In fact, teaching meditation to householders is a very recent phenomenon that started in Burma in the early part of the twentieth century. I don’t think it went back as far as into the nineteenth. Meditation was not generally taught in the Tibetan tradition to householders. Aside from going to some teachings as mentioned, householders basically recited mantras, memorized a few prayers, circumambulated, offered butter lamps – these sorts of things.
Today, in the West, there are many differences. Not only are the majority of students not monastic, but we have many other aspects and involvements in our lives. As monastics we would only have Dharma study, practice and rituals as our main focus, and they would be all that we do. In addition, we Westerners already have an education. We’re not approaching the Dharma as uneducated children. Most of us don’t have close contact with the great spiritual masters and we certainly don’t live with them, as many young novices do in Tibetan monasteries. Also, in most situations, we have to pay for teachings.
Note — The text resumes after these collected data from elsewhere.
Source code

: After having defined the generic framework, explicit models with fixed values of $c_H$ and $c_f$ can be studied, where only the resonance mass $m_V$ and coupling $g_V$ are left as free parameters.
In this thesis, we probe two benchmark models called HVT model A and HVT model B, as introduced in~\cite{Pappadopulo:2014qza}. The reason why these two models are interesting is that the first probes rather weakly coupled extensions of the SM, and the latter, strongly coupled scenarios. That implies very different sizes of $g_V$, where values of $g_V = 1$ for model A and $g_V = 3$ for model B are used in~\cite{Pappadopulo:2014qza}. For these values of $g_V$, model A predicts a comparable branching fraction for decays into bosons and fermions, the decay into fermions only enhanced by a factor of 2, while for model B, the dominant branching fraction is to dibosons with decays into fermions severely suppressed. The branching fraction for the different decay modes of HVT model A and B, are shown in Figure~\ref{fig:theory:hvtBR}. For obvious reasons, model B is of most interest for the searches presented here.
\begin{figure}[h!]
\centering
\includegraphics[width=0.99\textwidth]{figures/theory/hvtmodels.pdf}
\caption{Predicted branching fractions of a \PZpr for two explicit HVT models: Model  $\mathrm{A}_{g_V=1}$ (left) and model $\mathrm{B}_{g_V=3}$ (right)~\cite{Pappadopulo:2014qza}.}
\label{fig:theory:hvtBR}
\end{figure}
We don’t live in societies that support the Buddhist institutions and monasteries with offerings and such. Still, rent needs to be paid, people need health insurance, food, and so on. So naturally the situation is very different for us.
Most of us only have very limited contact with the current great masters. Perhaps we’ve had the good fortune to attend to a large teaching of His Holiness the Dalai Lama. Occasionally some great masters might come to our city, and we go in a large audience to their teachings. The rest of the time, what is available to us in our cities is a much less experienced and less qualified teacher, whether a Tibetan geshe, khenpo or an educated monk or nun. Sometimes, we don’t even have that, and we just have senior students leading discussions.
Different Levels of Teachers
There’s no point in complaining; it’s the reality of our situation. The challenge is to make the best of that, and that’s why we need to recognize and accept the different levels of teachers for ourselves as we progress along our spiritual journey. Most of us don’t have the opportunity to be able to devote all our time to Buddhist practice. We have families to support and we need to make a living, etc. We need to be realistic about that.
If we have a realistic attitude, it helps us not to become disappointed when, let’s say, our local teacher is not quite the quality of His Holiness the Dalai Lama. Consider that even if we were able to be with His Holiness all the time and receive private teachings from him, it would be at such an advanced level, and perhaps so much over our heads, that we wouldn’t be able to really relate to him and take the best advantage of his guidance.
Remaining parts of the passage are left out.